┌────────

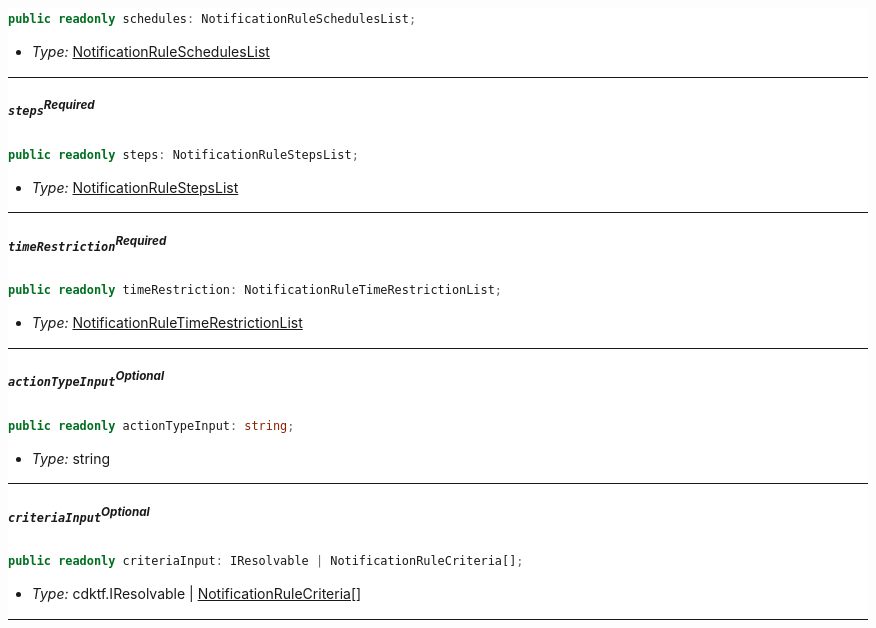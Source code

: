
 ```typescript
public readonly schedules: NotificationRuleSchedulesList;
```

- *Type:* <a href="#rhizo-co-terraform-provider-opsgenie.notificationRule.NotificationRuleSchedulesList">NotificationRuleSchedulesList</a>

---

##### `steps`<sup>Required</sup> <a name="steps" id="rhizo-co-terraform-provider-opsgenie.notificationRule.NotificationRule.property.steps"></a>

```typescript
public readonly steps: NotificationRuleStepsList;
```

- *Type:* <a href="#rhizo-co-terraform-provider-opsgenie.notificationRule.NotificationRuleStepsList">NotificationRuleStepsList</a>

---

##### `timeRestriction`<sup>Required</sup> <a name="timeRestriction" id="rhizo-co-terraform-provider-opsgenie.notificationRule.NotificationRule.property.timeRestriction"></a>

```typescript
public readonly timeRestriction: NotificationRuleTimeRestrictionList;
```

- *Type:* <a href="#rhizo-co-terraform-provider-opsgenie.notificationRule.NotificationRuleTimeRestrictionList">NotificationRuleTimeRestrictionList</a>

---

##### `actionTypeInput`<sup>Optional</sup> <a name="actionTypeInput" id="rhizo-co-terraform-provider-opsgenie.notificationRule.NotificationRule.property.actionTypeInput"></a>

```typescript
public readonly actionTypeInput: string;
```

- *Type:* string

---

##### `criteriaInput`<sup>Optional</sup> <a name="criteriaInput" id="rhizo-co-terraform-provider-opsgenie.notificationRule.NotificationRule.property.criteriaInput"></a>

```typescript
public readonly criteriaInput: IResolvable | NotificationRuleCriteria[];
```

- *Type:* cdktf.IResolvable | <a href="#rhizo-co-terraform-provider-opsgenie.notificationRule.NotificationRuleCriteria">NotificationRuleCriteria</a>[]

---
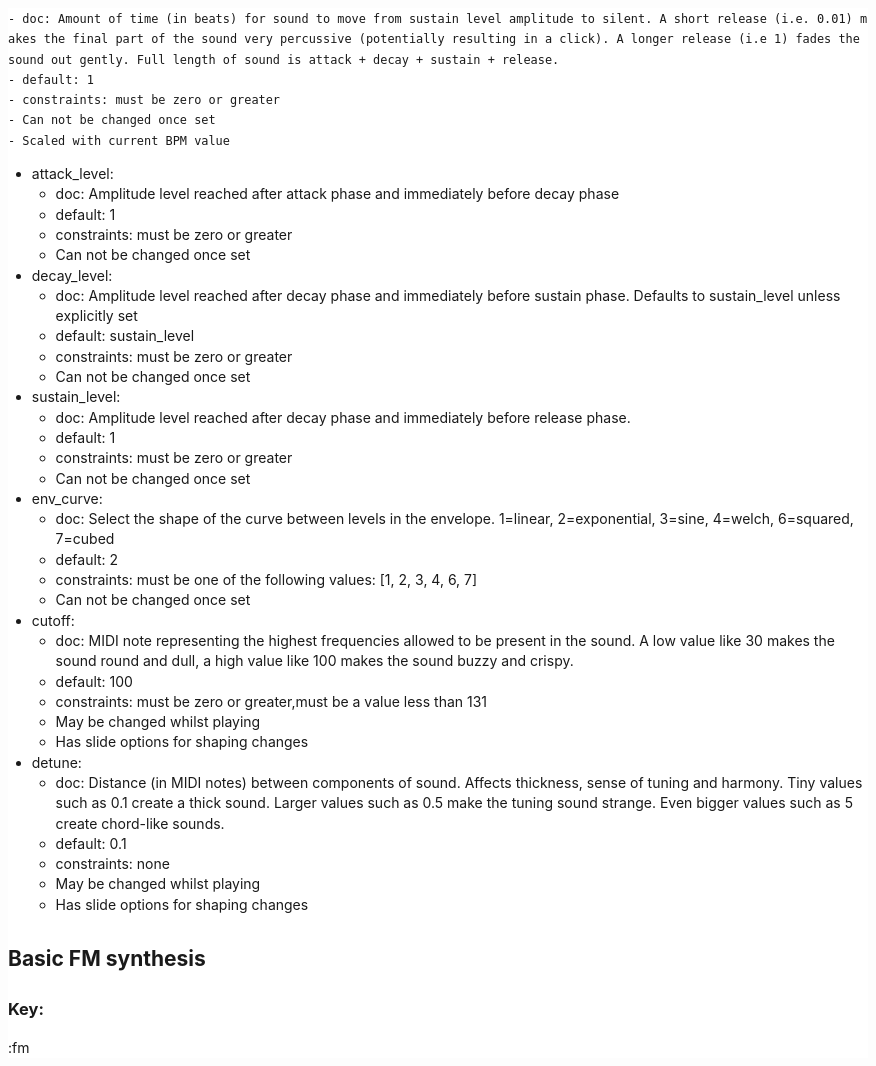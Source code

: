     - doc: Amount of time (in beats) for sound to move from sustain level amplitude to silent. A short release (i.e. 0.01) makes the final part of the sound very percussive (potentially resulting in a click). A longer release (i.e 1) fades the sound out gently. Full length of sound is attack + decay + sustain + release.
    - default: 1
    - constraints: must be zero or greater
    - Can not be changed once set
    - Scaled with current BPM value
  * attack_level:
    - doc: Amplitude level reached after attack phase and immediately before decay phase
    - default: 1
    - constraints: must be zero or greater
    - Can not be changed once set
  * decay_level:
    - doc: Amplitude level reached after decay phase and immediately before sustain phase. Defaults to sustain_level unless explicitly set
    - default: sustain_level
    - constraints: must be zero or greater
    - Can not be changed once set
  * sustain_level:
    - doc: Amplitude level reached after decay phase and immediately before release phase.
    - default: 1
    - constraints: must be zero or greater
    - Can not be changed once set
  * env_curve:
    - doc: Select the shape of the curve between levels in the envelope. 1=linear, 2=exponential, 3=sine, 4=welch, 6=squared, 7=cubed
    - default: 2
    - constraints: must be one of the following values: [1, 2, 3, 4, 6, 7]
    - Can not be changed once set
  * cutoff:
    - doc: MIDI note representing the highest frequencies allowed to be present in the sound. A low value like 30 makes the sound round and dull, a high value like 100 makes the sound buzzy and crispy.
    - default: 100
    - constraints: must be zero or greater,must be a value less than 131
    - May be changed whilst playing
    - Has slide options for shaping changes
  * detune:
    - doc: Distance (in MIDI notes) between components of sound. Affects thickness, sense of tuning and harmony. Tiny values such as 0.1 create a thick sound. Larger values such as 0.5 make the tuning sound strange. Even bigger values such as 5 create chord-like sounds.
    - default: 0.1
    - constraints: none
    - May be changed whilst playing
    - Has slide options for shaping changes


## Basic FM synthesis

### Key:
  :fm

└────────

Try it — Each line above with the string "makes" should be reported in full.

The answer —
:     - doc: Amount of time (in beats) for sound to move from sustain level amplitude to silent. A short release (i.e. 0.01) makes the final part of the sound very percussive (potentially resulting in a click). A longer release (i.e 1) fades the sound out gently. Full length of sound is attack + decay + sustain + release.
    - doc: MIDI note representing the highest frequencies allowed to be present in the sound. A low value like 30 makes the sound round and dull, a high value like 100 makes the sound buzzy and crispy.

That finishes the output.